To validate the model, TDW analyzed about 700
SSWC calls made on 75 ILI runs between 2013 and 2021. Dig feedback data was
available for 201 of these calls, and NDE only found three SSWC anomalies that
were not reported as SSWC by the classifier.
Additional features often misidentified by
ILI were used as controls during validation, including general corrosion
crossing the long seam weld, lack of fusion (LOF), mill anomalies, long seam
weld variations, axial planars and linear indications. The validation process
demonstrated the classifiers’ ability to accurately classify features as SSWC, distinguishing
them from features that might create similar signatures in MFL data alone.
Since TDW introduced the classifier, it has
been used by operators across the globe to properly classify seam weld
corrosion anomalies as either SSWC or general corrosion coincident with the
long seam. The validated performance
specification allows operators to confidently characterize the integrity risk
of each anomaly and prioritize their mitigative actions.

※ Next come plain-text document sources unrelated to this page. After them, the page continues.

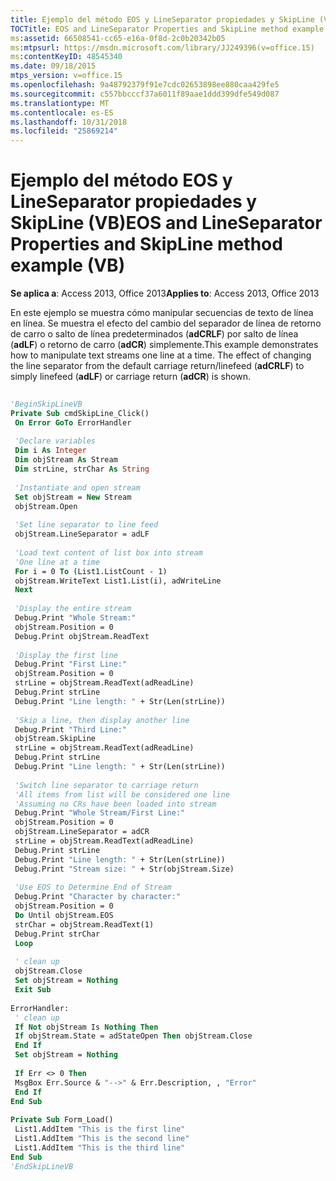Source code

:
 ```yaml
---
title: Ejemplo del método EOS y LineSeparator propiedades y SkipLine (VB)
TOCTitle: EOS and LineSeparator Properties and SkipLine method example (VB)
ms:assetid: 66508541-cc65-e16a-0f8d-2c0b20342b05
ms:mtpsurl: https://msdn.microsoft.com/library/JJ249396(v=office.15)
ms:contentKeyID: 48545340
ms.date: 09/18/2015
mtps_version: v=office.15
ms.openlocfilehash: 9a48792379f91e7cdc02653898ee880caa429fe5
ms.sourcegitcommit: c557bbcccf37a6011f89aae1ddd399dfe549d087
ms.translationtype: MT
ms.contentlocale: es-ES
ms.lasthandoff: 10/31/2018
ms.locfileid: "25869214"
---
```

# <a name="eos-and-lineseparator-properties-and-skipline-method-example-vb"></a><span data-ttu-id="eddf6-102">Ejemplo del método EOS y LineSeparator propiedades y SkipLine (VB)</span><span class="sxs-lookup"><span data-stu-id="eddf6-102">EOS and LineSeparator Properties and SkipLine method example (VB)</span></span>


<span data-ttu-id="eddf6-103">**Se aplica a**: Access 2013, Office 2013</span><span class="sxs-lookup"><span data-stu-id="eddf6-103">**Applies to**: Access 2013, Office 2013</span></span>

<span data-ttu-id="eddf6-p101">En este ejemplo se muestra cómo manipular secuencias de texto de línea en línea. Se muestra el efecto del cambio del separador de línea de retorno de carro o salto de línea predeterminados (**adCRLF**) por salto de línea (**adLF**) o retorno de carro (**adCR**) simplemente.</span><span class="sxs-lookup"><span data-stu-id="eddf6-p101">This example demonstrates how to manipulate text streams one line at a time. The effect of changing the line separator from the default carriage return/linefeed (**adCRLF**) to simply linefeed (**adLF**) or carriage return (**adCR**) is shown.</span></span>

```vb 
 
'BeginSkipLineVB 
Private Sub cmdSkipLine_Click() 
 On Error GoTo ErrorHandler 
 
 'Declare variables 
 Dim i As Integer 
 Dim objStream As Stream 
 Dim strLine, strChar As String 
 
 'Instantiate and open stream 
 Set objStream = New Stream 
 objStream.Open 
 
 'Set line separator to line feed 
 objStream.LineSeparator = adLF 
 
 'Load text content of list box into stream 
 'One line at a time 
 For i = 0 To (List1.ListCount - 1) 
 objStream.WriteText List1.List(i), adWriteLine 
 Next 
 
 'Display the entire stream 
 Debug.Print "Whole Stream:" 
 objStream.Position = 0 
 Debug.Print objStream.ReadText 
 
 'Display the first line 
 Debug.Print "First Line:" 
 objStream.Position = 0 
 strLine = objStream.ReadText(adReadLine) 
 Debug.Print strLine 
 Debug.Print "Line length: " + Str(Len(strLine)) 
 
 'Skip a line, then display another line 
 Debug.Print "Third Line:" 
 objStream.SkipLine 
 strLine = objStream.ReadText(adReadLine) 
 Debug.Print strLine 
 Debug.Print "Line length: " + Str(Len(strLine)) 
 
 'Switch line separator to carriage return 
 'All items from list will be considered one line 
 'Assuming no CRs have been loaded into stream 
 Debug.Print "Whole Stream/First Line:" 
 objStream.Position = 0 
 objStream.LineSeparator = adCR 
 strLine = objStream.ReadText(adReadLine) 
 Debug.Print strLine 
 Debug.Print "Line length: " + Str(Len(strLine)) 
 Debug.Print "Stream size: " + Str(objStream.Size) 
 
 'Use EOS to Determine End of Stream 
 Debug.Print "Character by character:" 
 objStream.Position = 0 
 Do Until objStream.EOS 
 strChar = objStream.ReadText(1) 
 Debug.Print strChar 
 Loop 
 
 ' clean up 
 objStream.Close 
 Set objStream = Nothing 
 Exit Sub 
 
ErrorHandler: 
 ' clean up 
 If Not objStream Is Nothing Then 
 If objStream.State = adStateOpen Then objStream.Close 
 End If 
 Set objStream = Nothing 
 
 If Err <> 0 Then 
 MsgBox Err.Source & "-->" & Err.Description, , "Error" 
 End If 
End Sub 
 
Private Sub Form_Load() 
 List1.AddItem "This is the first line" 
 List1.AddItem "This is the second line" 
 List1.AddItem "This is the third line" 
End Sub 
'EndSkipLineVB 
```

Seeing the True Nature of SSWC
Key to the success of the TDW classifier is
the approach leveraging two separate high-field MFL technologies, axial MFL and
SMFL, to characterize the seam weld corrosion anomalies.
The axial nature of the SSWC feature limits
the field response that is achievable with a pure axial MFL tool configuration,
independent of the axial tool sensor resolution. Improved classification is
achieved with a magnetic field crossing the axial SSWC anomaly, characterizing
the true axial nature of SSWC anomalies when present.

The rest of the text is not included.